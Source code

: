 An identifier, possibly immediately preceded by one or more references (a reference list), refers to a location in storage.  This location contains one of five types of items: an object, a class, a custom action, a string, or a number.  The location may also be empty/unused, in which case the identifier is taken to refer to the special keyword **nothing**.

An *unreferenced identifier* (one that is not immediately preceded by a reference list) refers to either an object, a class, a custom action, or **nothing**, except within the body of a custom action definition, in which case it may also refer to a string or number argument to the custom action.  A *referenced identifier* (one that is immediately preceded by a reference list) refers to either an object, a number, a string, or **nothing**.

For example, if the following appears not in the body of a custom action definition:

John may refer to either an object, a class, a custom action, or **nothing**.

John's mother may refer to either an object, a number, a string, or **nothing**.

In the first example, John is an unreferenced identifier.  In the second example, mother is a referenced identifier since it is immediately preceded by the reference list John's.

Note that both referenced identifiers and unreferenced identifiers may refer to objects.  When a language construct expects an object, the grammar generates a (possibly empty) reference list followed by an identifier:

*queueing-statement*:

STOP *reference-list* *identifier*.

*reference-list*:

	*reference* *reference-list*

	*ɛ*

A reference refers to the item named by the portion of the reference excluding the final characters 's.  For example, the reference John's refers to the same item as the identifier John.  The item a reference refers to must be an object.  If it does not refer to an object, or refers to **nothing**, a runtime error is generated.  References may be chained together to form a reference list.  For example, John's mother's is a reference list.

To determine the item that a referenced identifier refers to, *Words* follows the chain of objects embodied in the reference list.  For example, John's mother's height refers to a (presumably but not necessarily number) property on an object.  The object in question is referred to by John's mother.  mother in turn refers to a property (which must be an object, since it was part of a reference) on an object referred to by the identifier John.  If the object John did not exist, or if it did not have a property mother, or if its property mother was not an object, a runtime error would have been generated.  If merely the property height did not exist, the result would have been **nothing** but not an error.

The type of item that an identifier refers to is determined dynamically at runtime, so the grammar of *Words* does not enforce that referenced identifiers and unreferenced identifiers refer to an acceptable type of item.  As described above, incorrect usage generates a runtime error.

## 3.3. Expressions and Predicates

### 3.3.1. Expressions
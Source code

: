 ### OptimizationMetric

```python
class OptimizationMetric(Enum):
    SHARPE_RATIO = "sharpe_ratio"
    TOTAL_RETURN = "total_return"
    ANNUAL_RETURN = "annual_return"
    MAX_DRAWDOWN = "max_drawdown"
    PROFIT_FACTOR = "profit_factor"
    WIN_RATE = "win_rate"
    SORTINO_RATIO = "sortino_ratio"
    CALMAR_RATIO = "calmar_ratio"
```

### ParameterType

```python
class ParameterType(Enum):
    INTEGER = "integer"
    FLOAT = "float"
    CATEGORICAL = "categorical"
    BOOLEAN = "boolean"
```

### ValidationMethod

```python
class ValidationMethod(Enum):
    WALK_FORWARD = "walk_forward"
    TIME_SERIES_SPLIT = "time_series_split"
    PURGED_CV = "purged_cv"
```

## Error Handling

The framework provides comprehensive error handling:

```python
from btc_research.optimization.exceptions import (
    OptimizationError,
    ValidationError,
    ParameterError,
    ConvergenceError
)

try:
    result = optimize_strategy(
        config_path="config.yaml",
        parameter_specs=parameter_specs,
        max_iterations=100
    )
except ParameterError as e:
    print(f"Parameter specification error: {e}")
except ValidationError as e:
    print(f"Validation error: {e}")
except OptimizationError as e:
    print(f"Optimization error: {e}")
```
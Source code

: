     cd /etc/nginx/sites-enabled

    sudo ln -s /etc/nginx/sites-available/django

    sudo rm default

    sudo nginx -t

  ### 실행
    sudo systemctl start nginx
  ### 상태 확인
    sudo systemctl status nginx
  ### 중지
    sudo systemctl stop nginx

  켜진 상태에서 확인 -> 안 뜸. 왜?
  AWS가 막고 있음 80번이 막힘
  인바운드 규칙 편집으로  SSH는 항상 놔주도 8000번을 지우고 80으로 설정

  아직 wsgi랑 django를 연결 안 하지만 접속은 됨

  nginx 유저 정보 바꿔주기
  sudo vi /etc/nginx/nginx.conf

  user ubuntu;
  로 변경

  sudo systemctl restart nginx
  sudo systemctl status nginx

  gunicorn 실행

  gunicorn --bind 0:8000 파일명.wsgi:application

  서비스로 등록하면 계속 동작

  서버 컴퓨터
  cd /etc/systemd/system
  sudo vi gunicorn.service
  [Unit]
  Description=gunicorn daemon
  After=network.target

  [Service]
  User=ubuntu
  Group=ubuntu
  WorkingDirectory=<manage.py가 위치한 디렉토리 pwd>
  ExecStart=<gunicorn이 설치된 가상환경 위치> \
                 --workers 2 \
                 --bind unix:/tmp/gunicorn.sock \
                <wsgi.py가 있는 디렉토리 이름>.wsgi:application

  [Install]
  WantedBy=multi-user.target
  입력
------------------------
> _WORK REQUEST_: Looking at the listing above, which lines hold "OptimizationMetric"? Copy every such line.

> _EXERCISE RESULT_:
: ### OptimizationMetric
class OptimizationMetric(Enum):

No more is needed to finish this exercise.